YOUR ASSIGNMENT: Repeat the entries exactly but omit the pictures.

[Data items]
*** Block opens ***
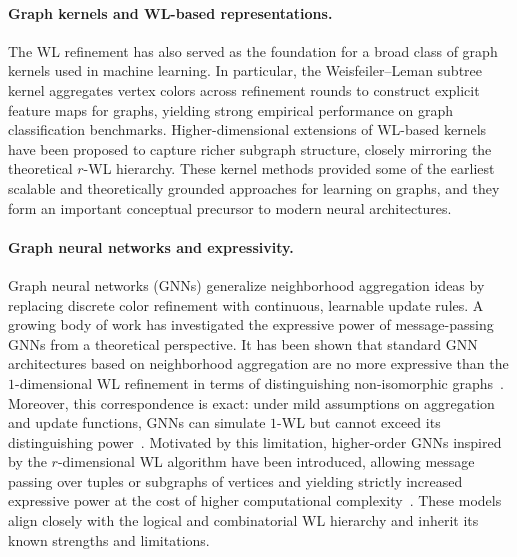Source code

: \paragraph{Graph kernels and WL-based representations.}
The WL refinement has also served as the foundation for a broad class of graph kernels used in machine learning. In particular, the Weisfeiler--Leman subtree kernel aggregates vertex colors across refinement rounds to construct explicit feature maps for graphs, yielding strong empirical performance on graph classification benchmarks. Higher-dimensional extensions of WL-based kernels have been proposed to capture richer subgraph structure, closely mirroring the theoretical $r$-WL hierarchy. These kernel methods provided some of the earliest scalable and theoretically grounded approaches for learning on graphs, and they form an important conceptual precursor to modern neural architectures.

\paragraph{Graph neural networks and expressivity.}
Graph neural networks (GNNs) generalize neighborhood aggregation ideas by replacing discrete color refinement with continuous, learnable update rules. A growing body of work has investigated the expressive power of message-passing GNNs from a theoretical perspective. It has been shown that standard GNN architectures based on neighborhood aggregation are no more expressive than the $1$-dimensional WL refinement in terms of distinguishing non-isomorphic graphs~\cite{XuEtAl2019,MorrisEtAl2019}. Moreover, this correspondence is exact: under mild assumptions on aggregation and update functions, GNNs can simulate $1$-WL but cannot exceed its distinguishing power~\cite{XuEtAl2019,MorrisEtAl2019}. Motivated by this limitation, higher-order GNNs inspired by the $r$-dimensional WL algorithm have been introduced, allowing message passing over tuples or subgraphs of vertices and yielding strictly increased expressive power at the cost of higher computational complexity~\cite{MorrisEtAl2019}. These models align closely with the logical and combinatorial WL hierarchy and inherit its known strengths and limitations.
*** Block closes ***
SOLUTION TO THIS TASK:
Source code

: \paragraph{Graph kernels and WL-based representations.}
The WL refinement has also served as the foundation for a broad class of graph kernels used in machine learning. In particular, the Weisfeiler--Leman subtree kernel aggregates vertex colors across refinement rounds to construct explicit feature maps for graphs, yielding strong empirical performance on graph classification benchmarks. Higher-dimensional extensions of WL-based kernels have been proposed to capture richer subgraph structure, closely mirroring the theoretical $r$-WL hierarchy. These kernel methods provided some of the earliest scalable and theoretically grounded approaches for learning on graphs, and they form an important conceptual precursor to modern neural architectures.

\paragraph{Graph neural networks and expressivity.}
Graph neural networks (GNNs) generalize neighborhood aggregation ideas by replacing discrete color refinement with continuous, learnable update rules. A growing body of work has investigated the expressive power of message-passing GNNs from a theoretical perspective. It has been shown that standard GNN architectures based on neighborhood aggregation are no more expressive than the $1$-dimensional WL refinement in terms of distinguishing non-isomorphic graphs~\cite{XuEtAl2019,MorrisEtAl2019}. Moreover, this correspondence is exact: under mild assumptions on aggregation and update functions, GNNs can simulate $1$-WL but cannot exceed its distinguishing power~\cite{XuEtAl2019,MorrisEtAl2019}. Motivated by this limitation, higher-order GNNs inspired by the $r$-dimensional WL algorithm have been introduced, allowing message passing over tuples or subgraphs of vertices and yielding strictly increased expressive power at the cost of higher computational complexity~\cite{MorrisEtAl2019}. These models align closely with the logical and combinatorial WL hierarchy and inherit its known strengths and limitations.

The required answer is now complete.